Yoinker is designed to download files from a specified URL and categorize them into folders based on their file types. It employs multi-threading for efficient parallel downloads.
Command-Line Arguments: The script accepts command-line arguments to configure its behaviour:
url: The URL from which to download files.
-o or --output: The output directory where downloaded files will be stored.
-t or --threads: The number of threads to use for parallel downloads.
--user-agent: A custom User-Agent string to use for HTTP requests.
- HTTP Session: The script creates an HTTP session with the specified User-Agent string.
- URL Validation: It checks if the provided URL is within the scope of the base URL to prevent downloading files from external websites.
- Page Content Fetching: The script fetches the HTML content of the initial URL and subsequent pages using the HTTP session.
- Link Extraction: It parses the HTML content to extract links to files and other pages within the specified scope.
- File Downloading: The script downloads files using multi-threading. It creates a progress bar for each file to provide real-time download status.

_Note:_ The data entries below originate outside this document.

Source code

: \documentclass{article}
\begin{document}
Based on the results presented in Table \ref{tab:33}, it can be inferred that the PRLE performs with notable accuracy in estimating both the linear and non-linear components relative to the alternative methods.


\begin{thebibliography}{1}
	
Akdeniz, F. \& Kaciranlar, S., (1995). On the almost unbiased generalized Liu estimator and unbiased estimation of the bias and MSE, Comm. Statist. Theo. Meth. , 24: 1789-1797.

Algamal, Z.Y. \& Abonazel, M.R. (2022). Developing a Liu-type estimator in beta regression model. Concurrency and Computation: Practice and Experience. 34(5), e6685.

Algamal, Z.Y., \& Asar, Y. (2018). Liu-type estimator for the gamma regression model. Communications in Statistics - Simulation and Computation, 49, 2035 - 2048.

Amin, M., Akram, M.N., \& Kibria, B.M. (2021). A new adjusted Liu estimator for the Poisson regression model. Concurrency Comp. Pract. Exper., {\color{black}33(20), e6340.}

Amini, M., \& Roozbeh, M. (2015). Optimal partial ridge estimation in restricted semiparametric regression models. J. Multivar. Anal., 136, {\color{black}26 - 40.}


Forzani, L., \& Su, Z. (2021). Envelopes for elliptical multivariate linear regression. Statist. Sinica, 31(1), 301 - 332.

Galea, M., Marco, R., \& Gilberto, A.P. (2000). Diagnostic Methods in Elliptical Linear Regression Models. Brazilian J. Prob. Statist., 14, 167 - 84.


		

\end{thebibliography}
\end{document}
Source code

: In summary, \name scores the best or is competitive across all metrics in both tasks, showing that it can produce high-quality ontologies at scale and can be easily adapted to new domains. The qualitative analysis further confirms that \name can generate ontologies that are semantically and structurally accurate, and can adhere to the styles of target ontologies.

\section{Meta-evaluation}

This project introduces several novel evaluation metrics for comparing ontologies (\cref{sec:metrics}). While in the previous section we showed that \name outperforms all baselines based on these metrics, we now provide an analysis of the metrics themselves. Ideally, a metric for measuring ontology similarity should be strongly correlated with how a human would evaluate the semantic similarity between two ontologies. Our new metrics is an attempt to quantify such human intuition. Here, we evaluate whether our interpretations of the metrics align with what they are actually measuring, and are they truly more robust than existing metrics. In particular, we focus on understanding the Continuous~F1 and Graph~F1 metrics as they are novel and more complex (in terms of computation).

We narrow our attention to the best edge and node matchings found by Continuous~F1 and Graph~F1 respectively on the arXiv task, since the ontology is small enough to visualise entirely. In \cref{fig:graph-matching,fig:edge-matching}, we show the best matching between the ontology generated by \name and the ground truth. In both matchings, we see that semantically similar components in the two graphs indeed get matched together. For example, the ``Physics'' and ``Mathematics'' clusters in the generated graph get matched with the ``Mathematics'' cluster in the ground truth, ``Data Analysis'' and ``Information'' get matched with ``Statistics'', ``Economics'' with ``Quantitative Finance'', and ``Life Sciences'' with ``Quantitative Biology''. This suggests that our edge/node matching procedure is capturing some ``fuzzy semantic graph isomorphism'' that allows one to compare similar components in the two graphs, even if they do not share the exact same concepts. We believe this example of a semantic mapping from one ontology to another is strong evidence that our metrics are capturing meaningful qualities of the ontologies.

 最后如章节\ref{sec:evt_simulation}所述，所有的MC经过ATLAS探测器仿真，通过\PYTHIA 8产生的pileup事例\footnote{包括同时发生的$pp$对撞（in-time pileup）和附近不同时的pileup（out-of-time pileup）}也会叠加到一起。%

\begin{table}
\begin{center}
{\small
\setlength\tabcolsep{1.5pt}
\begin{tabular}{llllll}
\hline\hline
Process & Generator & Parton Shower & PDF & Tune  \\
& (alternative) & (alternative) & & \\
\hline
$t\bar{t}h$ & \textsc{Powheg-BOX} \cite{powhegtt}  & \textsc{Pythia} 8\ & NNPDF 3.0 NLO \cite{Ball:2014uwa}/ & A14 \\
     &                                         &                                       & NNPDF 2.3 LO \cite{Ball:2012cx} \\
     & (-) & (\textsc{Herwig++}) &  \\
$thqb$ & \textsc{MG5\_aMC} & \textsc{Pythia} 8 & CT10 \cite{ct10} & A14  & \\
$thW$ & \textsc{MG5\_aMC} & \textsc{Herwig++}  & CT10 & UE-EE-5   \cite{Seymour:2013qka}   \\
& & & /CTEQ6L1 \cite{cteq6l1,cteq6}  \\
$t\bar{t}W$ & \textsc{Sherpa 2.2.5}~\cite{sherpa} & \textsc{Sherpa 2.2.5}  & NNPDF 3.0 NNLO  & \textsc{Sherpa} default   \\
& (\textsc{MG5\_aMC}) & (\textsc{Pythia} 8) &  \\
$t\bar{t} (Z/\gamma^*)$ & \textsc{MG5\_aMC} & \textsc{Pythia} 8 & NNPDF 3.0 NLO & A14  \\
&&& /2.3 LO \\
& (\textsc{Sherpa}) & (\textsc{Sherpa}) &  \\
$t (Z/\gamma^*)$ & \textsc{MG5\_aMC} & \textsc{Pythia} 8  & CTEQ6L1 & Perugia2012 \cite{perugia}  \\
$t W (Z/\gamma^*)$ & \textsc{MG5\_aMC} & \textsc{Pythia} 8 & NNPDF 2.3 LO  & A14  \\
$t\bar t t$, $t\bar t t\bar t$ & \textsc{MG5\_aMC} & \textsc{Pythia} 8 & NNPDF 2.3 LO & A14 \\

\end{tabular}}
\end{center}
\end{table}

- Recursive Exploration: The script recursively explores pages within the specified scope, downloading files and following links to other pages.
- Download Metadata: It maintains a JSON metadata file that tracks the status of each downloaded file, including its URL, filename, status, and local path.
- Summary and Metadata Saving: After completing the download process, the script prints a summary of the total files attempted, successfully downloaded, and failed. It also saves the download metadata to a JSON file in the output directory.
This script provides a convenient way to download files from a website, categorize them, and track their download status. It leverages multi-threading to optimize the download process and provides a detailed summary of the results.